Glenn Lewis is coordinator of journalism and telecommunications, associate professor of English and faculty advisor to the award-winning student newspaper at York College, CUNY. He is also a veteran journalist and author who has written scores of articles on journalism, sports, business, education and societal trends for a variety of mediums. His work has appeared in publications like Publishers Weekly, Sport, Car & Driver, US, Seventeen, GEO, Sunday Daily News and Philadelphia Inquirer among many others. He co-authored a popular health and advice book for Holt and Company, co-created The Southside Sluggers Baseball Mysteries series for Simon & Schuster, and served as founding president and creative director for Book Smart Inc. Lewis has recently written a series of Behind The Book interviews/profiles for Library Journal on legendary journalists like Walter Cronkite, Jim Lehrer, David Halberstam, Betty Friedan and Studs Terkel.
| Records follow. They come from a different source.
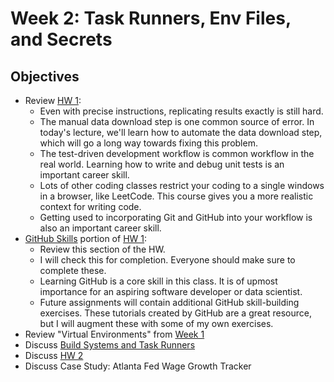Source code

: # Week 2: Task Runners, Env Files, and Secrets

## Objectives

- Review [HW 1](../Week1/HW1.md):
  - Even with precise instructions, replicating results exactly is still hard. 
  - The manual data download step is one common source of error. In today's lecture,
  we'll learn how to automate the data download step, which will go a long way
  towards fixing this problem.
  - The test-driven development workflow is common workflow in the real world.
  Learning how to write and debug unit tests is an important career skill.
  - Lots of other coding classes restrict your coding to a single windows in a
  browser, like LeetCode. This course gives you a more realistic context for
  writing code.
  - Getting used to incorporating Git and GitHub into your workflow is also an
  important career skill. 
- [GitHub Skills](https://skills.github.com/) portion of [HW 1](../Week1/HW1.md):
    - Review this section of the HW. 
    - I will check this for completion. Everyone should make sure to complete these.
    - Learning GitHub is a core skill in this class. It is of upmost importance
    for an aspiring software developer or data scientist.
    - Future assignments will contain additional GitHub skill-building exercises. 
    These tutorials created by GitHub are a great resource, but I will augment these
    with some of my own exercises.
- Review "Virtual Environments" from [Week 1](../Week1/virtual_environments.md)
- Discuss [Build Systems and Task Runners](./what_is_a_task_runner.md)
- Discuss [HW 2](./HW2.md)
- Discuss Case Study: Atlanta Fed Wage Growth Tracker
His latest article was a February 15, 2002 cover story for Library Journal on author Jean Auel.

Joel Mason has been chairman of the Department of Advertising Design & Graphic Arts at New York City Technical College/CUNY since 1988, and a full-time faculty member there since 1979. He is also the designer and art director of its Journal of Urban Technology. He formerly served as design director of the New York City Parks, Recreation and Cultural Affairs Administration and as the proprietor of his own design firm. Mason is on the Board of Directors of the New York Chapter of the American Printing History Association, and is a contributor to Color Education 2000, a project whose goal is the intergration of traditional and computer-based color technology in elementary and higher education.

Anthony Mancini is director of the journalism program at Brooklyn College where he has taught for 21 years following a twenty-year career as a newpaper reporter, primarily for the New York Post in the pre-Murdoch era. He has contributed free-lance articles to many national and local magazines and newspapers, including the New York Times, Washington Post, New York magazine, Cosmopolitan and many others. He is also the author of seven novels, many of which have been reprinted in foreign editions throughout the world, from Japan to Finland. One of his books was a selection of the Reader's Digest Condensed Book Club and another was a Literary Guild selection.

Kathleen McElroy, deputy sports editor at the New York Times joined the Times's sports department as a copy editor in August 1991 after having served as a senior editor and national copy chief for The National since 1989. She joined the national desk at The Times early in 1998 but returned to sports in the fall of 1998. Before joining the Times, McElroy was a sports copy editor at Newsday from 1987 to 1989 and an assistant arts & entertainment editor and sports copy editor at The Austin American-Statesman from 1985 to 1987. Born in Houston, on December 23, 1958, Ms. McElroy graduated from Texas A&M in 1981 with a B.A. degree in journalism. She is married to Scot K. Meyer, a business writer. They live in Forest Hills, Queens.


John Montalvo, a resident of the Bronx, is a freelance photographer for the Queens Courier. He is studying photography and pursuing a degree in fine art at Queensborough Community College and the City College.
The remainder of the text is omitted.